Question

On the '+y' axis, two identical coherent sources $S_1$ and $S_2$, separated by distance 'd' emits light wave each of wave length '$\lambda$' = 4000nm. Plane x=0 serves as an imaginary boundary between two medium of refractive index $\mu$ = 1 and $\mu$ = 1.125. If a maxima is observed just on the left of origin and a minima is observe just on the right of origin, then the minimum non-zero value of d (in $\mu m$) is 2x. Then x is

• A. 32
• B. 64
• C. 128
• D. 256

Answer 1

Answer: (B)

64

Answer 2

The path difference for constructive interference in the first medium ($\mu_1=1$) is $d = n\lambda$, where $n$ is an integer. The path difference for destructive interference in the second medium ($\mu_2=1.125$) is $\mu_2 d = (m + 1/2)\lambda'$, where $\lambda'$ is the wavelength in the second medium. The wavelength in the second medium is $\lambda' = \lambda/\mu_2$. Thus, $\mu_2 d = (m + 1/2)(\lambda/\mu_2)$. Substituting $d=n\lambda$ into the second equation gives $\mu_2 (n\lambda) = (m + 1/2)(\lambda/\mu_2)$. This simplifies to $\mu_2^2 n = m + 1/2$. Substituting the values, $(1.125)^2 n = m + 0.5$, which is $(9/8)^2 n = m + 1/2$, or $81/64 n = m + 1/2$. Multiplying by 64, we get $81n = 64m + 32$, or $81n - 64m = 32$. This is a linear Diophantine equation.
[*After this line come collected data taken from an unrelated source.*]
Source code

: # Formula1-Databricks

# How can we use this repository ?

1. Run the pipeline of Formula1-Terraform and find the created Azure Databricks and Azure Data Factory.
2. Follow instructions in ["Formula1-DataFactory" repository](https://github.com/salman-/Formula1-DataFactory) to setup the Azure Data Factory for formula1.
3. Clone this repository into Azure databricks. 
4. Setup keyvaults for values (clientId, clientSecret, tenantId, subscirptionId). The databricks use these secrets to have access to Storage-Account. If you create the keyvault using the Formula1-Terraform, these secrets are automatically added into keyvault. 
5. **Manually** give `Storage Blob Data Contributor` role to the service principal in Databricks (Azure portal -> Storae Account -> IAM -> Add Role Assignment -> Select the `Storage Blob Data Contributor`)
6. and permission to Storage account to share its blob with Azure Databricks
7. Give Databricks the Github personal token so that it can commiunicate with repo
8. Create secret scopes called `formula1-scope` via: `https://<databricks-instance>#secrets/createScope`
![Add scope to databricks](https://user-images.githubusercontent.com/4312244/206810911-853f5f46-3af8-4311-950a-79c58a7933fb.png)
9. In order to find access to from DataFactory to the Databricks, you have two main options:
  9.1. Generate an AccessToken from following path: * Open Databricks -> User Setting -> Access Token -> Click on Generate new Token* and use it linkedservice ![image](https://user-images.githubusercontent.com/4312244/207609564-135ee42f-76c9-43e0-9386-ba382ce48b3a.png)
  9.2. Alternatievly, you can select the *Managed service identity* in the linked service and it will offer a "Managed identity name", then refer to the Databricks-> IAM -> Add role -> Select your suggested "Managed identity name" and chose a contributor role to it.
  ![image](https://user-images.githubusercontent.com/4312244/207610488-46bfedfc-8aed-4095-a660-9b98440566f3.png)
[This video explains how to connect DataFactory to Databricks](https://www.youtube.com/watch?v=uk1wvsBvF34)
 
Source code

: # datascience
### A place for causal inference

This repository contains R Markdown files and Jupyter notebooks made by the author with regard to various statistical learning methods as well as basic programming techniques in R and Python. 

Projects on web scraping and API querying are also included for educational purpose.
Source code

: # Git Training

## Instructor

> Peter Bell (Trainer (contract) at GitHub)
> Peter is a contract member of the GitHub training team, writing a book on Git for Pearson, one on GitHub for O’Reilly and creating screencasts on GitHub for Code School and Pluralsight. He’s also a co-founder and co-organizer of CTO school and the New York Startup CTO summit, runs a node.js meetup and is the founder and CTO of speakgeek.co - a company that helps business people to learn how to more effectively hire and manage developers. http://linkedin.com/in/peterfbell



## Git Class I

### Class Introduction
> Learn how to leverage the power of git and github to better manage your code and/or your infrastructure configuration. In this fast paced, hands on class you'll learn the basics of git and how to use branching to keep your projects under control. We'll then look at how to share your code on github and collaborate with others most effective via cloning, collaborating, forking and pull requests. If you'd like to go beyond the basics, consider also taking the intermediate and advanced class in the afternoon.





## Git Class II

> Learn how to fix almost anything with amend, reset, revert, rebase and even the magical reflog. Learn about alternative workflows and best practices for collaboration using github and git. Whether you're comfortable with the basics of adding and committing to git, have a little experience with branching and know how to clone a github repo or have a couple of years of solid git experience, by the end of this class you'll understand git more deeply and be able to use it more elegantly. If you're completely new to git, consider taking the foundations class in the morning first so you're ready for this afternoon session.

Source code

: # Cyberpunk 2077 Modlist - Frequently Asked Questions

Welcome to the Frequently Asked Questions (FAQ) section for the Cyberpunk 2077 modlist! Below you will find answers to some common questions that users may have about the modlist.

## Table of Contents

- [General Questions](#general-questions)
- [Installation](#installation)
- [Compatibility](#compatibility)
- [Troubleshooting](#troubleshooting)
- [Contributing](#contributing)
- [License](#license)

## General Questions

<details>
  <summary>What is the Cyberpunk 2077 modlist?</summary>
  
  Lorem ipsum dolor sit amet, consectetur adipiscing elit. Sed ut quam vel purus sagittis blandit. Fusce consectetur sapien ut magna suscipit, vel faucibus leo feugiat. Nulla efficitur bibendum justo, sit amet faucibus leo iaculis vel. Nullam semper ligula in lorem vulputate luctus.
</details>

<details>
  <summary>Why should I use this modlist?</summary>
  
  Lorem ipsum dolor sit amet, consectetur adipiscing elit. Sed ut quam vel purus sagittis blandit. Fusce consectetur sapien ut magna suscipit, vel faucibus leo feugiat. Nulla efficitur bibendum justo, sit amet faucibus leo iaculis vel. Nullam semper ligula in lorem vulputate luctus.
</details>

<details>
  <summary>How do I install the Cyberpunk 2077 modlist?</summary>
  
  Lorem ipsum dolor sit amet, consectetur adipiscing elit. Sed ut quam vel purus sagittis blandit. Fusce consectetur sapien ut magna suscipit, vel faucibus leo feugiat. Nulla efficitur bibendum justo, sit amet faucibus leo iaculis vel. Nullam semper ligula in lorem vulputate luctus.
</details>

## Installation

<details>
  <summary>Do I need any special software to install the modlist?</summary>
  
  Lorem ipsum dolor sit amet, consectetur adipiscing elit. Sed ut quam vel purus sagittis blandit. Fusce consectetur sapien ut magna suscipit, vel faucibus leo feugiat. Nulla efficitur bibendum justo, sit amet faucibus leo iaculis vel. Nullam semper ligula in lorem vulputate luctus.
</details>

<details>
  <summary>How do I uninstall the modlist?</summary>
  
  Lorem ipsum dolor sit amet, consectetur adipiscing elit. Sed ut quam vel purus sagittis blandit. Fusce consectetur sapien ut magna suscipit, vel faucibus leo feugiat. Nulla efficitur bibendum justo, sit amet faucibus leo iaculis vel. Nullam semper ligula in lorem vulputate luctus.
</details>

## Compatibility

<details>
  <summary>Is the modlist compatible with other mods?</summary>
Using the Extended Euclidean Algorithm, we find that $81(480) - 64(608) = 32$. The general solution is $n = 480 - 64k$ and $m = 608 - 81k$. We need the minimum positive integer value for $n$. For $n>0$, $480 - 64k > 0$, so $k < 480/64 = 7.5$. The largest integer value for $k$ is 7. When $k=7$, $n = 480 - 64(7) = 480 - 448 = 32$. This is the minimum positive integer value for $n$. The minimum non-zero value of $d$ is $d = n\lambda = 32 \times 4000$ nm $= 128000$ nm. Converting to $\mu$m, $d = 128 \mu$m. The problem states $d = 2x$, so $2x = 128 \mu$m, which means $x = 64$.